Last week U.S. Secretary of State Condoleezza Rice described the fight against the forced sex trade the "great moral calling of our time," as young women, kidnapped or lured with false job offers from Ukraine, Hungary and Poland are forced to perform sex acts for pay against their will.

Rep. Chris Smith, R-N.J., long known for his pro-life stance, held a hearing last week in which he noted that the German government facilitated the prostitution rings, run by the criminal underworld, when it legalized the sex trade in 2002. Smith noted that at the World Cup, sex entrepreneurs have set up temporary wooden cabins on the streets of Berlin, called "performance boxes," where the soccer fans are cavorting with prostitutes, some as young as 14.

Sites on the Internet advertise even more elaborate brothels, including the storied four-story "Artemis," located near the Olympic Stadium, which Worldcupweb.com describes as "ready for the hordes of mostly male soccer fans from around the world who are flooding the city."

Fans reportedly pay $90 for access to an array of 50 prostitutes, who are "outfitted with thong bikinis with a soccer ball motif," the Web site said. Rather than show porn videos to stimulate the men, however, the movie screens in the bordello are displaying the latest soccer matches.

"If you Google the term 'World Cup prostitution,' you will return hundreds of hits," said Austen Ruse, president of the Catholic Family and Human Rights Institute, a non-governmental organization with offices in Washington and New York. "There is a lot of outrage over this. The U.S. has complained to Germany. There was a hearing in the U.S. House last week."

Ruse's organization, founded in 1997, is also fueling the fury against the exploitative practices allowed by the German government. At www.c-fam.org, the NGO has posted a petition for concerned folks to add their names to in order to protest the German policy. "We've had 20,000 signatures so far," Ruse said in an interview with The Web Tuesday. "The Internet is quite an echo chamber.
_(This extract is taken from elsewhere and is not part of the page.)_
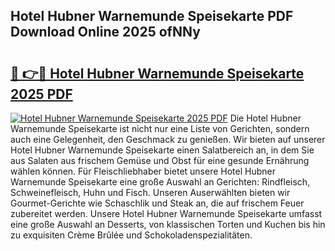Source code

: ## Hotel Hubner Warnemunde Speisekarte PDF Download Online 2025 ofNNy

# <h2><a href="http://gc7kcen.nevu.top/?p=Hotel+Hubner+Warnemunde+Speisekarte">🔗 👉🔴 Hotel Hubner Warnemunde Speisekarte 2025 PDF</a></h2>

[![Hotel Hubner Warnemunde Speisekarte 2025 PDF](https://i.imgur.com/dBaPXMq.png)](http://gc7kcen.nevu.top/?p=Hotel+Hubner+Warnemunde+Speisekarte)
Die Hotel Hubner Warnemunde Speisekarte ist nicht nur eine Liste von Gerichten, sondern auch eine Gelegenheit, den Geschmack zu genießen. Wir bieten auf unserer Hotel Hubner Warnemunde Speisekarte einen Salatbereich an, in dem Sie aus Salaten aus frischem Gemüse und Obst für eine gesunde Ernährung wählen können. Für Fleischliebhaber bietet unsere Hotel Hubner Warnemunde Speisekarte eine große Auswahl an Gerichten: Rindfleisch, Schweinefleisch, Huhn und Fisch. Unseren Auserwählten bieten wir Gourmet-Gerichte wie Schaschlik und Steak an, die auf frischem Feuer zubereitet werden. Unsere Hotel Hubner Warnemunde Speisekarte umfasst eine große Auswahl an Desserts, von klassischen Torten und Kuchen bis hin zu exquisiten Crème Brûlée und Schokoladenspezialitäten.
It has quite a ripple effect."

After recently posting notice of its petition, the organization learned that protesters in London, reacting to the story of exploitation of underage girls, demonstrated outside the German embassy in London.

"We put out the petition to raise awareness of the issue," said Ruse. "We will probably call a halt to it in a few days. We will deliver the signatures to the German Embassy in Washington and at the U.N. on June 26" -- the day that is marked by the United Nations to protest illegal sex trafficking worldwide, Ruse noted.

In addition to the online petition, Ruse's group has sent out the message about the sex-trafficking scandal via e-mail, and organizations like the Roman Catholic Archdiocese of Chicago's Respect Life Office have been forwarding them around the world for inclusion in church bulletins and the like. "There is a young girl in Russia who is about to answer an ad for a waitress job in Berlin while the World Cup is going on," states the e-mail from the Catholic Family and Human Rights Institute, dated Wednesday, June 14, 2006. "When she arrives in Berlin, her 'employer' will beat her, steal her passport, chain her to a radiator in a dirty room, and force her into prostitution. We must do what we can to stop this outrage.

The Germans have tried to downplay the impact of forced prostitution on its legalized sex trade, and distributed a news release to reporters last week indicating that "there is no sound proof whatsoever that would corroborate any of the figures about thousands of women expected to be trafficked in Germany."

Human-rights group Amnesty International, however, has reported that violence and blackmail are indeed common tactics used against the young women, often from small towns or villages in rural parts of Eastern Europe. There may be as many as 40,000 women forced into sexual slavery during the four weeks of the World Cup, as there are not enough legal prostitutes to service the expected demand.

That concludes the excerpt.